# Truck issues



## Riverrat77 (Sep 7, 2007)

Hey guys, just noticed my truck is starting to have some issues here recently. It makes kind of a chugging sound at times and seems to hesitate when I start out from a light in second gear or go from higher speed to low speed in third or fourth gear without downshifting. I'm not talking taking a while to get back to speed but just really chuggin, like its not getting enough gas or something. No, I'm not almost out of gas.  Had some folks tell me that it might be the fuel filter... any gearheads out there know what it might be by my definition of the problem? I CAN switch out the filter, just kinda want a better idea before I do something pointless on the truck. I do need to do a tuneup with new cap and rotor and plugs for it... but that can wait a bit I think.


----------



## Loke (Sep 7, 2007)

Why can't you change the filter? That is one of the cheapest and easiest thing to change. And I've found that that is where you want to start first. The cheapest and easiest things first. What kind of truck do you have?


----------



## Bhilly81 (Oct 18, 2009)

i agree with loke here with the filter. my personal thoughts on it and the first thought is the fuel filter is plugged or even the fuel line. if your filter is full of gunk then it will start to push things through the filter as its trying to suck fuel stuff will get through. then the next thoughts are the fuel pump and then they go on to the plugs and wires and it could also be water in the fuel lines but by your description it seems to "chug" down more than it would with water in the lines need any more help let me know i will see what else i can be thinking about in the meantime


----------



## Huge29 (Sep 17, 2007)

bigboybdub said:


> i agree with loke here with the filter. my personal thoughts on it and the first thought is the fuel filter


BINGO!


----------



## stuckduck (Jan 31, 2008)

I would need a little more info on what make and model you truck is...... If it seems to have plenty of power when you request it.(under load ) and doesnt chugg than I would say fuel supply is not likely the problem.. but it never hurts to change the fuel filter if it hasnt been done for a while. to get a better understanding of the issue more info is needed...


----------



## InvaderZim (Sep 7, 2007)

I don't think you people know just how cheap RR is! A filter? Git outa town!


----------



## pheaz (Feb 11, 2011)

Could be a varity of differnt things.

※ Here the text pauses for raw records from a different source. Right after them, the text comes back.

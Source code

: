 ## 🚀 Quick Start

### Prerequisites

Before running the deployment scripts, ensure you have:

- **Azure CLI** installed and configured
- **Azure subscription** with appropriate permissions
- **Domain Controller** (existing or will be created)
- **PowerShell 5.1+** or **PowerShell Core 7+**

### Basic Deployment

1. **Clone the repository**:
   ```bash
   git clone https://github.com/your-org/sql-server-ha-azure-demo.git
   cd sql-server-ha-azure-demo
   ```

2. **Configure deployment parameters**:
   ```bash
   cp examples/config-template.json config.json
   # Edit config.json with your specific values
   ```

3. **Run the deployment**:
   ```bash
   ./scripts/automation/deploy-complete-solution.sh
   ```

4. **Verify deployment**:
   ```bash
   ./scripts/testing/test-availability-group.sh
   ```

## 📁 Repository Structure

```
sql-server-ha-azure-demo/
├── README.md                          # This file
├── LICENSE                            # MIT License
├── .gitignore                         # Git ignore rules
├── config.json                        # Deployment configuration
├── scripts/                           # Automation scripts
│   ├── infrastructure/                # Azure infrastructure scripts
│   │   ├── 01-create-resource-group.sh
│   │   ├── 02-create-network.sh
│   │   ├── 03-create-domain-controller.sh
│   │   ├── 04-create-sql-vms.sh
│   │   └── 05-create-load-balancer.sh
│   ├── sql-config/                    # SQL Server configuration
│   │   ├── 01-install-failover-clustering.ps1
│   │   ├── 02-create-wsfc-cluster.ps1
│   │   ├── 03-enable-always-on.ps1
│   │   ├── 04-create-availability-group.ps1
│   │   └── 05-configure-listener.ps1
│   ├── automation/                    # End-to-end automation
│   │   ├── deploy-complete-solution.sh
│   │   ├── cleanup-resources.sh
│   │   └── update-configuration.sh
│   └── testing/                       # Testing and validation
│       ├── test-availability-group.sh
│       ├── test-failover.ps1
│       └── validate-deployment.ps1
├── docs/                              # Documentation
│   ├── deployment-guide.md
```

A little more info on the vehicle yr type model ETC ETC.


----------



## Riverrat77 (Sep 7, 2007)

My bad... I meant to say I CAN switch out the filter and have done so before just because I wasn't sure it had ever been done, but thats been several years ago. Truck specs, 91 Nissan pickup, 4 Cyl. 4x4... not sure what else is required. I'll have to run down to Auto Zone and get a new one to throw on. Thanks for the assistance!!


----------



## Riverrat77 (Sep 7, 2007)

stuckduck said:


> I would need a little more info on what make and model you truck is...... If it seems to have plenty of power when you request it.(under load ) and doesnt chugg than I would say fuel supply is not likely the problem.. but it never hurts to change the fuel filter if it hasnt been done for a while. to get a better understanding of the issue more info is needed...

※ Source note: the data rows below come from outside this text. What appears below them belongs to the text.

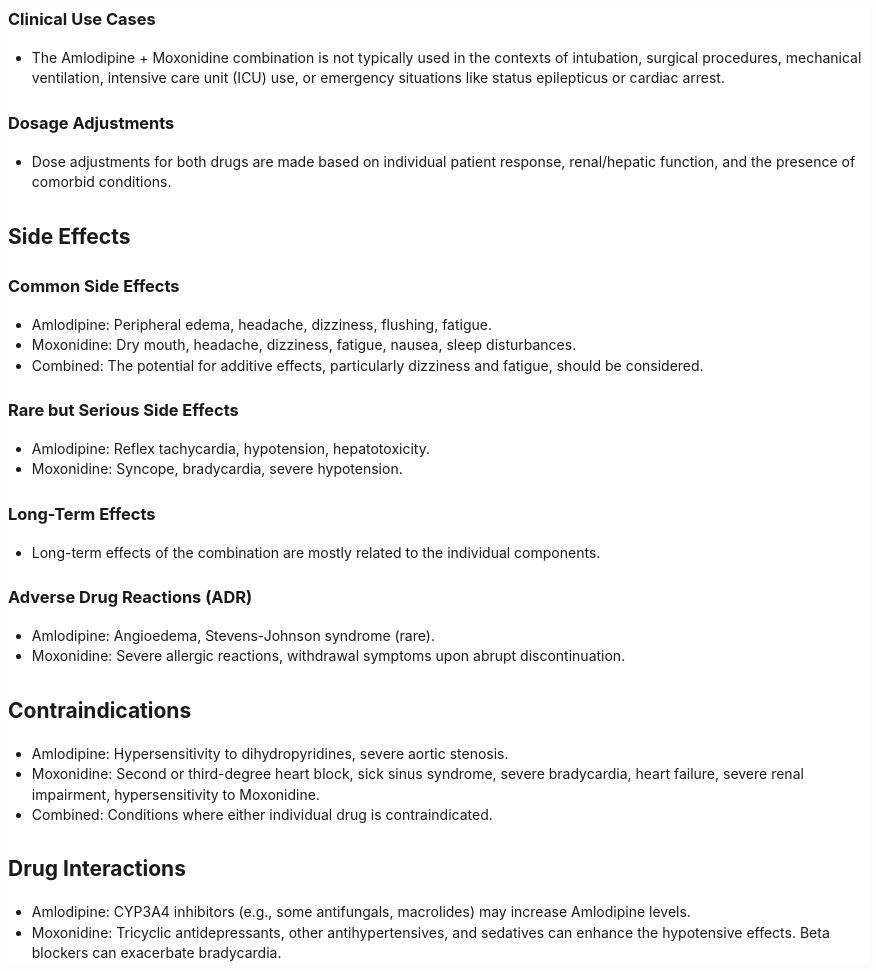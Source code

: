 
### **Clinical Use Cases**

- The Amlodipine + Moxonidine combination is not typically used in the contexts of intubation, surgical procedures, mechanical ventilation, intensive care unit (ICU) use, or emergency situations like status epilepticus or cardiac arrest.

### **Dosage Adjustments**

- Dose adjustments for both drugs are made based on individual patient response, renal/hepatic function, and the presence of comorbid conditions.

## **Side Effects**


### **Common Side Effects**

- Amlodipine: Peripheral edema, headache, dizziness, flushing, fatigue.
- Moxonidine: Dry mouth, headache, dizziness, fatigue, nausea, sleep disturbances.
- Combined: The potential for additive effects, particularly dizziness and fatigue, should be considered.


### **Rare but Serious Side Effects**

- Amlodipine: Reflex tachycardia, hypotension, hepatotoxicity.
- Moxonidine:  Syncope, bradycardia, severe hypotension.


### **Long-Term Effects**

- Long-term effects of the combination are mostly related to the individual components.


### **Adverse Drug Reactions (ADR)**

- Amlodipine: Angioedema, Stevens-Johnson syndrome (rare).
- Moxonidine: Severe allergic reactions, withdrawal symptoms upon abrupt discontinuation.



## **Contraindications**

- Amlodipine: Hypersensitivity to dihydropyridines, severe aortic stenosis.
- Moxonidine: Second or third-degree heart block, sick sinus syndrome, severe bradycardia, heart failure, severe renal impairment, hypersensitivity to Moxonidine.
- Combined: Conditions where either individual drug is contraindicated.


## **Drug Interactions**

- Amlodipine:  CYP3A4 inhibitors (e.g., some antifungals, macrolides) may increase Amlodipine levels.  
- Moxonidine:  Tricyclic antidepressants, other antihypertensives, and sedatives can enhance the hypotensive effects. Beta blockers can exacerbate bradycardia.
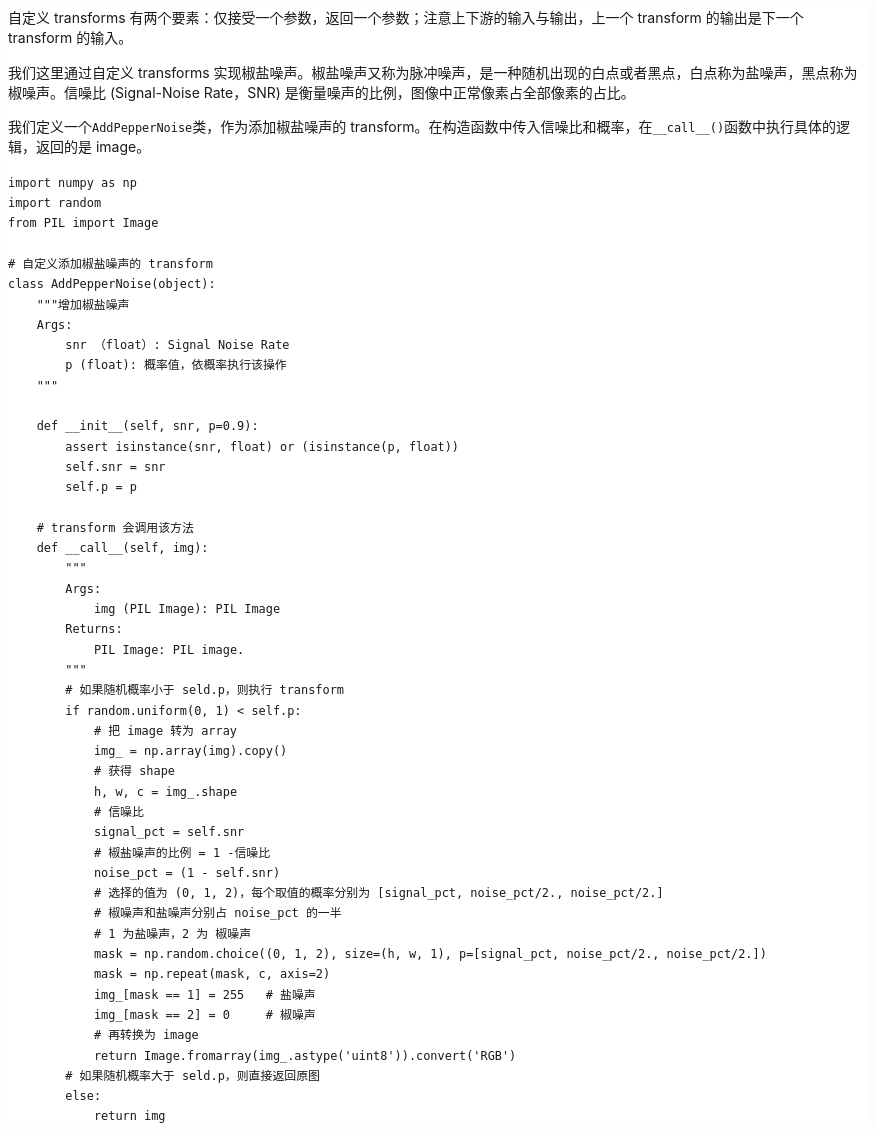 自定义 transforms 有两个要素：仅接受一个参数，返回一个参数；注意上下游的输入与输出，上一个 transform 的输出是下一个 transform 的输入。

我们这里通过自定义 transforms 实现椒盐噪声。椒盐噪声又称为脉冲噪声，是一种随机出现的白点或者黑点，白点称为盐噪声，黑点称为椒噪声。信噪比 (Signal-Noise Rate，SNR) 是衡量噪声的比例，图像中正常像素占全部像素的占比。

我们定义一个`AddPepperNoise`类，作为添加椒盐噪声的 transform。在构造函数中传入信噪比和概率，在`__call__()`函数中执行具体的逻辑，返回的是 image。

```
import numpy as np
import random
from PIL import Image

# 自定义添加椒盐噪声的 transform
class AddPepperNoise(object):
    """增加椒盐噪声
    Args:
        snr （float）: Signal Noise Rate
        p (float): 概率值，依概率执行该操作
    """

    def __init__(self, snr, p=0.9):
        assert isinstance(snr, float) or (isinstance(p, float))
        self.snr = snr
        self.p = p

    # transform 会调用该方法
    def __call__(self, img):
        """
        Args:
            img (PIL Image): PIL Image
        Returns:
            PIL Image: PIL image.
        """
        # 如果随机概率小于 seld.p，则执行 transform
        if random.uniform(0, 1) < self.p:
            # 把 image 转为 array
            img_ = np.array(img).copy()
            # 获得 shape
            h, w, c = img_.shape
            # 信噪比
            signal_pct = self.snr
            # 椒盐噪声的比例 = 1 -信噪比
            noise_pct = (1 - self.snr)
            # 选择的值为 (0, 1, 2)，每个取值的概率分别为 [signal_pct, noise_pct/2., noise_pct/2.]
            # 椒噪声和盐噪声分别占 noise_pct 的一半
            # 1 为盐噪声，2 为 椒噪声
            mask = np.random.choice((0, 1, 2), size=(h, w, 1), p=[signal_pct, noise_pct/2., noise_pct/2.])
            mask = np.repeat(mask, c, axis=2)
            img_[mask == 1] = 255   # 盐噪声
            img_[mask == 2] = 0     # 椒噪声
            # 再转换为 image
            return Image.fromarray(img_.astype('uint8')).convert('RGB')
        # 如果随机概率大于 seld.p，则直接返回原图
        else:
            return img
```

If I really step on it and don't kinda baby it up to speed, it'll even chug in 3rd and 4th gear. Once I get going, putting it in fifth at highway speeds, it very rarely chugs at all... its just getting there and going through the RPMS and shifting that seem to make it hesitate on the low end. I think it is definitely a fuel supply issue... but don't think its the fuel pump because Dkhntrdstn and his father in law helped me replace that a couple years ago. Probably just time for a new filter.... thanks again for the advice/speculation and I'll let you guys know if that fixes it. 8)


----------



## dkhntrdstn (Sep 7, 2007)

get a new truck Riley.LOL


----------



## pheaz (Feb 11, 2011)

Very possible that your Catalytic Converter is starting to plug. Dont count the fuel pump or filter out though.


----------



## Riverrat77 (Sep 7, 2007)

dkhntrdstn said:


> get a new truck Riley.LOL


I wish dude... I wish. I like not having a truck payment though and bankruptcy has a tendency to screw with your willingness to get stuck with more high payments. If I could get one, it'd be another foreign job... toyota or Nissan. I'm done buying American vehicles, unfortunately, since I haven't had near the issues with this truck that I've had with my chev's and dodges I've owned.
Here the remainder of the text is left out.